Obama crushed Republicans in the past two presidential elections with young voters. In fact, 18-29 year old voters skewed toward Obama by 34 points in 2008 against McCain and 24 points in 2012 against Romney. Meanwhile, Republicans have typically fared better with the Baby Boomers with Romney coming out ahead of Obama with all voters above 45 years old in the 2012 contest and McCain winning with voters above 65.
This is not a recent phenomenon. As the Pew Research Center points out, Democrats have relied heavily on the youth vote throughout history with John Kerry and Obama pushing the support spread between young and old voters to the widest margins since the 70's.
Young voters skewed even more toward Obama in the swing states with Obama beating Romney among 18-29 years by 34 points in Florida, 27 points in Ohio and Pennsylvania and 25 points in Virginia.
Therefore, it shouldn't be surprising that the Hillary camp is panicked about their sudden collapse in support from millennial voters. According to the Wall Street Journal, Hillary led Trump by an average of 26 points nationally among 18-35 year old voters back in August but that lead has now collapsed to just 7 points.
The outreach comes as polls show younger voters moving away from Mrs. Clinton. Among those under age 35, Mrs. Clinton’s lead over Republican presidential rival Donald Trump fell from 24 points in late August to just 5 points this month in Quinnipiac surveys. That was one reason her overall lead among likely voters fell from 7 points to 2 points.
Similarly, Mrs. Clinton bested Mr. Trump by 27 points among voters under 35 in a Fox News survey in early August. That lead fell to 9 points in a new Fox News survey.
Meanwhile, state polling data is also starting to reflect the shift in young voters as well with Hillary's 24-point lead among young Michigan voters back in August collapsing to just 7 points in September.
The trend is appearing in some state-level surveys, as well: In a new poll of Michigan voters, Mrs. Clinton’s 24-point lead among young voters a month ago fell to 7 points. That change helped account for why her 11-point lead among voters overall fell to 3 points in the survey, conducted for the Detroit Free Press and WXYZ.
Democratic strategists are panicked with one former Clinton aide admitting to The Hill that Hillary has to win among voters saying there is "No other way around it."

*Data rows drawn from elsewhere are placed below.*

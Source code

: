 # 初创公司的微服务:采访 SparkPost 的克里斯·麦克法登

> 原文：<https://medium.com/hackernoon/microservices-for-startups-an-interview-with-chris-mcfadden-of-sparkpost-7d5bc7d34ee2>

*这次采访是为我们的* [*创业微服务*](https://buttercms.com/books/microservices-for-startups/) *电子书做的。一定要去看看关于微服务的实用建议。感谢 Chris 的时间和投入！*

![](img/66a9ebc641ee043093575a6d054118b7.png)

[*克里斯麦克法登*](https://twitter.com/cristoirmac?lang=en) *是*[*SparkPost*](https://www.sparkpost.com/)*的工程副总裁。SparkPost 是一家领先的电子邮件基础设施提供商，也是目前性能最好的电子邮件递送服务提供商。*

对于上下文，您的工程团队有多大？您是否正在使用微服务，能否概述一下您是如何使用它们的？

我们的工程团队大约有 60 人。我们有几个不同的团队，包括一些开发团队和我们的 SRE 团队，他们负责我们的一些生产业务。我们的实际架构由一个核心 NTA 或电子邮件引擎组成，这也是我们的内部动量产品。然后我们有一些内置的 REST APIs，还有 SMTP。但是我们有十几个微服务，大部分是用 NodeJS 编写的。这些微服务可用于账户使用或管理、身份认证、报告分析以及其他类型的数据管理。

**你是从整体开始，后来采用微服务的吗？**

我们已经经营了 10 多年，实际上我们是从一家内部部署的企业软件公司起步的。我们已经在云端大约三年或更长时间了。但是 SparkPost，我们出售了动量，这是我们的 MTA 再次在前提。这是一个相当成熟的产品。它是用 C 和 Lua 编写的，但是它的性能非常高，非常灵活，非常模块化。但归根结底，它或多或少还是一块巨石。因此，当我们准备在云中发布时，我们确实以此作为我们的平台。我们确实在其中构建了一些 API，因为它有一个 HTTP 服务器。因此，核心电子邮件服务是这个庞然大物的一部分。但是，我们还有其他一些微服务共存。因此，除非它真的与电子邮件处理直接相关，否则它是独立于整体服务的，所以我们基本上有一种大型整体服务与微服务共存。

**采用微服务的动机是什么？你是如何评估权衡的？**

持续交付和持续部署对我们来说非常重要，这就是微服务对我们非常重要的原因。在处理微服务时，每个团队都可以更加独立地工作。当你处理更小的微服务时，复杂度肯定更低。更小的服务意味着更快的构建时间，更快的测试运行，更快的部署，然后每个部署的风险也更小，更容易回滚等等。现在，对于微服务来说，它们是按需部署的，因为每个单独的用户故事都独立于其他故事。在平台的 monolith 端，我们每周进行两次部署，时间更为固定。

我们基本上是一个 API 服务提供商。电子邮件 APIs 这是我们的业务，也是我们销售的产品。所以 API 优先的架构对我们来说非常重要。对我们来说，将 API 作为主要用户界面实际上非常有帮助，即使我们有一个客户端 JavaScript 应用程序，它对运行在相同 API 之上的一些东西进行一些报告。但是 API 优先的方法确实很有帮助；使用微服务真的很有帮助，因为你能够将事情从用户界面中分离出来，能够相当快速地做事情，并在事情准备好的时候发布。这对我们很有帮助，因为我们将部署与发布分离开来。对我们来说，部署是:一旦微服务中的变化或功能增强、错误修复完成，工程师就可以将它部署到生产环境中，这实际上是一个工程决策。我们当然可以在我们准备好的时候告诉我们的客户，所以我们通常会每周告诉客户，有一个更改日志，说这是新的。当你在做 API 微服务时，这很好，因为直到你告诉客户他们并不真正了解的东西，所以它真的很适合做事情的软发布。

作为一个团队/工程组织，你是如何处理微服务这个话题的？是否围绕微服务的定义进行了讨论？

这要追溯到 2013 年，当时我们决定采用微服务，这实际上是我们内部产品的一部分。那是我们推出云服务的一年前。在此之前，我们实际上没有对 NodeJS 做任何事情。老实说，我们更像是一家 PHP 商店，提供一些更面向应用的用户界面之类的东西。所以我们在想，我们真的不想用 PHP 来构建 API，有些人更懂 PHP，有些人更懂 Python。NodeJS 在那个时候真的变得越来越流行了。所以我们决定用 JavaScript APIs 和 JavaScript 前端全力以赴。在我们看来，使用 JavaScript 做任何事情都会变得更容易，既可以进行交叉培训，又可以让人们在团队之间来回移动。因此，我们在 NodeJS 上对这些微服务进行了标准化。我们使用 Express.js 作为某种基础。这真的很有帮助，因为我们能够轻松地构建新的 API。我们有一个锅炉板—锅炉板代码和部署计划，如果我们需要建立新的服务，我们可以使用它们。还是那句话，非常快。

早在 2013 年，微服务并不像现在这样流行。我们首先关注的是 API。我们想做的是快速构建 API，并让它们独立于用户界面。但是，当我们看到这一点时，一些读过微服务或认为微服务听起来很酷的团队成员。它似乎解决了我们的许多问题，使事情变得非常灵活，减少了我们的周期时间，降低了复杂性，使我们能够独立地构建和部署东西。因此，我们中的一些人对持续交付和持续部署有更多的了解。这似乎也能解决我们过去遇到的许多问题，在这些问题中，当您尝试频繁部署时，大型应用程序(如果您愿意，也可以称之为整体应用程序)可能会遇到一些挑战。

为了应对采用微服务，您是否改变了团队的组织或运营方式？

“Those are tough numbers,” said Democratic strategist Jamal Simmons, calling support from millennials “critical” to a Clinton victory in November. “You have to have enough millennials to offset the baby boomers that she loses, and right now, she's underperforming with white voters.”
“She has got to do better there,” a former Clinton aide acknowledged. “No other way around it.”

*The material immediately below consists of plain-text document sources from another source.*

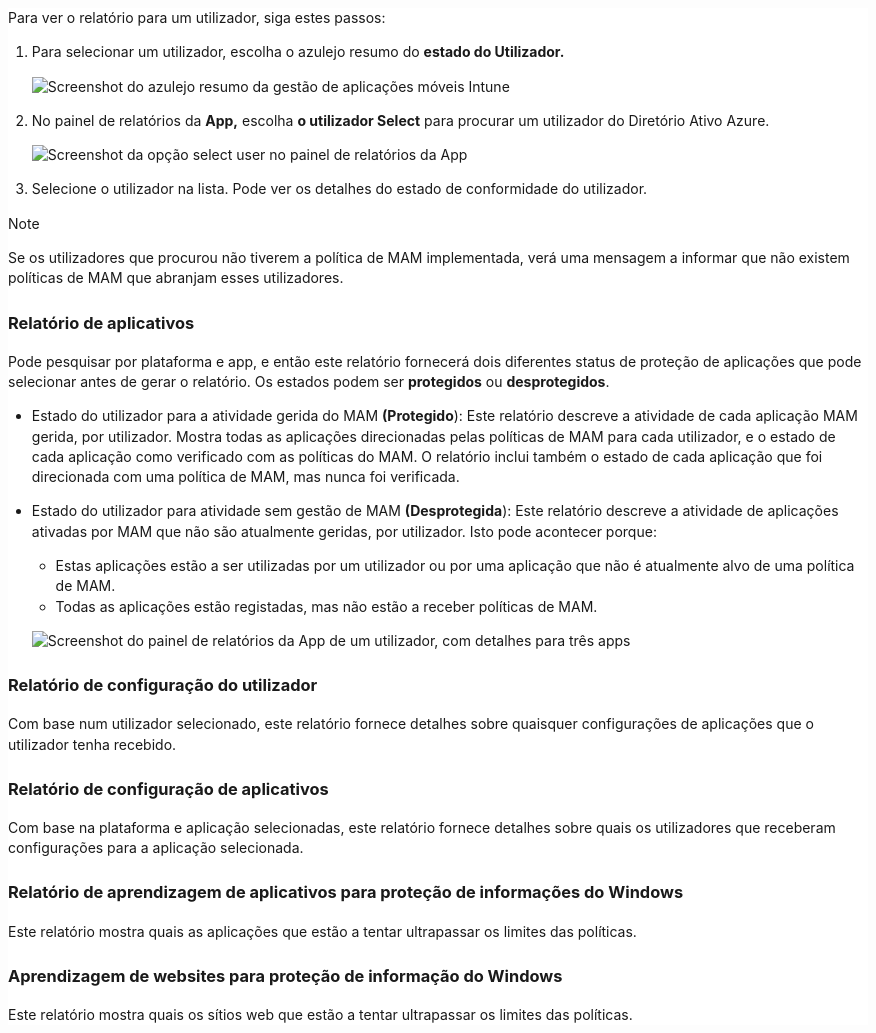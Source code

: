Para ver o relatório para um utilizador, siga estes passos:

1. Para selecionar um utilizador, escolha o azulejo resumo do **estado do Utilizador.**

    ![Screenshot do azulejo resumo da gestão de aplicações móveis Intune](./media/app-protection-policies-monitor/MAM-reporting-6.png)

2. No painel de relatórios da **App,** escolha **o utilizador Select** para procurar um utilizador do Diretório Ativo Azure.

    ![Screenshot da opção select user no painel de relatórios da App](./media/app-protection-policies-monitor/MAM-reporting-2.png)

3. Selecione o utilizador na lista. Pode ver os detalhes do estado de conformidade do utilizador.

>[!NOTE]
> Se os utilizadores que procurou não tiverem a política de MAM implementada, verá uma mensagem a informar que não existem políticas de MAM que abranjam esses utilizadores.

### <a name="app-report"></a>Relatório de aplicativos
Pode pesquisar por plataforma e app, e então este relatório fornecerá dois diferentes status de proteção de aplicações que pode selecionar antes de gerar o relatório. Os estados podem ser **protegidos** ou **desprotegidos**.

  - Estado do utilizador para a atividade gerida do MAM **(Protegido**): Este relatório descreve a atividade de cada aplicação MAM gerida, por utilizador. Mostra todas as aplicações direcionadas pelas políticas de MAM para cada utilizador, e o estado de cada aplicação como verificado com as políticas do MAM. O relatório inclui também o estado de cada aplicação que foi direcionada com uma política de MAM, mas nunca foi verificada.
  - Estado do utilizador para atividade sem gestão de MAM **(Desprotegida**): Este relatório descreve a atividade de aplicações ativadas por MAM que não são atualmente geridas, por utilizador. Isto pode acontecer porque:
    - Estas aplicações estão a ser utilizadas por um utilizador ou por uma aplicação que não é atualmente alvo de uma política de MAM.
    - Todas as aplicações estão registadas, mas não estão a receber políticas de MAM.

    ![Screenshot do painel de relatórios da App de um utilizador, com detalhes para três apps](./media/app-protection-policies-monitor/MAM-reporting-4.png)

### <a name="user-configuration-report"></a>**Relatório de configuração do utilizador**
Com base num utilizador selecionado, este relatório fornece detalhes sobre quaisquer configurações de aplicações que o utilizador tenha recebido.

### <a name="app-configuration-report"></a>**Relatório de configuração de aplicativos**
Com base na plataforma e aplicação selecionadas, este relatório fornece detalhes sobre quais os utilizadores que receberam configurações para a aplicação selecionada.

### <a name="app-learning-report-for-windows-information-protection"></a>Relatório de aprendizagem de aplicativos para proteção de informações do Windows
Este relatório mostra quais as aplicações que estão a tentar ultrapassar os limites das políticas.

### <a name="website-learning-for-windows-information-protection"></a>Aprendizagem de websites para proteção de informação do Windows
Este relatório mostra quais os sítios web que estão a tentar ultrapassar os limites das políticas.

The panic among the Hillary camp has prompted yet another campaign "reset" as Bernie Sanders and Elizabeth Warren have been lined up to storm universities in swing states across the country over the next couple of days/weeks. Of course, the two will be highlighting the many free goodies that the Hillary campaign will be offering young students including a plan to make community college free and proposals to have students graduate from college without debt. They are also expected to discuss other issues including health care, immigration and an increase in the minimum wage. The problem, at least according to Democratic strategist Jamal Simmons, is that Hillary needs to do the leg work with Millennials on her own as sending surrogates isn't as effective.

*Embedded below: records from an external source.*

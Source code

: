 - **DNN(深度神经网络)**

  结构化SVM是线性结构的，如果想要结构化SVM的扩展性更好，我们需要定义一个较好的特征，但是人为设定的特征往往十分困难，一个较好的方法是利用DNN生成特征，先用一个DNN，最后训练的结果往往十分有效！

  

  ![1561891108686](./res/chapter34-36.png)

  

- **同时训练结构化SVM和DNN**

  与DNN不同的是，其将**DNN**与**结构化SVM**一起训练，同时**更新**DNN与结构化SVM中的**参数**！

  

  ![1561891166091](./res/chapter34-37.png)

"You have to go talk to the voters, the campaign can't outsource the outreach to surrogates and expect that person to seal the deal for them,” he said. “President Obama can't do it. Elizabeth Warren can't do it. Hillary is going to be their president. She’s the one who needs to do it.”
A travel schedule we suspect will be a bit too exhausting for Hillary as she continues to recover from her "pneumonia."